- Opening Delimiter -

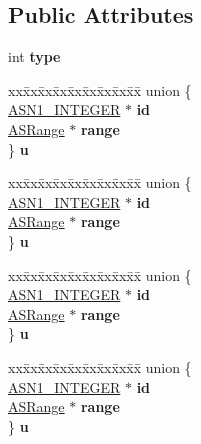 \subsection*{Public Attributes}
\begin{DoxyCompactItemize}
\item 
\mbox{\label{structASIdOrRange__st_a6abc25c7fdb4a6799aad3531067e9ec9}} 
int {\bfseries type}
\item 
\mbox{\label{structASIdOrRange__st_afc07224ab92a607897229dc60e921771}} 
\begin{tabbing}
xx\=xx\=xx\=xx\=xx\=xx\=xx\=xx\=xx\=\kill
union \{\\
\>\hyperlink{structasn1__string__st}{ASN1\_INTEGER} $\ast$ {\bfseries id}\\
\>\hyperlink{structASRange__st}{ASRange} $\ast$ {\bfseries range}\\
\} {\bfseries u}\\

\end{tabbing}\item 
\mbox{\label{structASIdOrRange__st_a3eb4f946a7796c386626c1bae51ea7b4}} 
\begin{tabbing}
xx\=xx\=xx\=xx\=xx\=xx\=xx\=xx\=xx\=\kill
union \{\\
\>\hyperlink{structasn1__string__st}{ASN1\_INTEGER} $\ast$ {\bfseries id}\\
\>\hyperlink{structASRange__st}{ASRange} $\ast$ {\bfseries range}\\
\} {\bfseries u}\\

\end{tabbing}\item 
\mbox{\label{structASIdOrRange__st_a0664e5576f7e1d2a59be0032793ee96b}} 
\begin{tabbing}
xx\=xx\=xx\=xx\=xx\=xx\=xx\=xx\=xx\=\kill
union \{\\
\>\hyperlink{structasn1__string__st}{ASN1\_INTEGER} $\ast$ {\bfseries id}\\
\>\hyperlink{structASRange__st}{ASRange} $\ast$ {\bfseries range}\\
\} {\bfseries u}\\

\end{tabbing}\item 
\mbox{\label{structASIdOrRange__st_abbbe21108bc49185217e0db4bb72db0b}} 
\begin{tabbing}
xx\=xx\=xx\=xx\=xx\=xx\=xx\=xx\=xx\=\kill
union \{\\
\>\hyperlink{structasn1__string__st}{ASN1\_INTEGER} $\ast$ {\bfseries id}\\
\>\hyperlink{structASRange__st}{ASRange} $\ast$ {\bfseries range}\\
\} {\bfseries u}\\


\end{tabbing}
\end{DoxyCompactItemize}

- Closing Delimiter -

__YOUR INSTRUCTIONS__
Your answer must be an exact repeat of the records above, with no pictures in it.

__RESULT BELOW__
 \subsection*{Public Attributes}
\begin{DoxyCompactItemize}
\item 
\mbox{\label{structASIdOrRange__st_a6abc25c7fdb4a6799aad3531067e9ec9}} 
int {\bfseries type}
\item 
\mbox{\label{structASIdOrRange__st_afc07224ab92a607897229dc60e921771}} 
\begin{tabbing}
xx\=xx\=xx\=xx\=xx\=xx\=xx\=xx\=xx\=\kill
union \{\\
\>\hyperlink{structasn1__string__st}{ASN1\_INTEGER} $\ast$ {\bfseries id}\\
\>\hyperlink{structASRange__st}{ASRange} $\ast$ {\bfseries range}\\
\} {\bfseries u}\\

\end{tabbing}\item 
\mbox{\label{structASIdOrRange__st_a3eb4f946a7796c386626c1bae51ea7b4}} 
\begin{tabbing}
xx\=xx\=xx\=xx\=xx\=xx\=xx\=xx\=xx\=\kill
union \{\\
\>\hyperlink{structasn1__string__st}{ASN1\_INTEGER} $\ast$ {\bfseries id}\\
\>\hyperlink{structASRange__st}{ASRange} $\ast$ {\bfseries range}\\
\} {\bfseries u}\\

\end{tabbing}\item 
\mbox{\label{structASIdOrRange__st_a0664e5576f7e1d2a59be0032793ee96b}} 
\begin{tabbing}
xx\=xx\=xx\=xx\=xx\=xx\=xx\=xx\=xx\=\kill
union \{\\
\>\hyperlink{structasn1__string__st}{ASN1\_INTEGER} $\ast$ {\bfseries id}\\
\>\hyperlink{structASRange__st}{ASRange} $\ast$ {\bfseries range}\\
\} {\bfseries u}\\

\end{tabbing}\item 
\mbox{\label{structASIdOrRange__st_abbbe21108bc49185217e0db4bb72db0b}} 
\begin{tabbing}
xx\=xx\=xx\=xx\=xx\=xx\=xx\=xx\=xx\=\kill
union \{\\
\>\hyperlink{structasn1__string__st}{ASN1\_INTEGER} $\ast$ {\bfseries id}\\
\>\hyperlink{structASRange__st}{ASRange} $\ast$ {\bfseries range}\\
\} {\bfseries u}\\


\end{tabbing}
\end{DoxyCompactItemize}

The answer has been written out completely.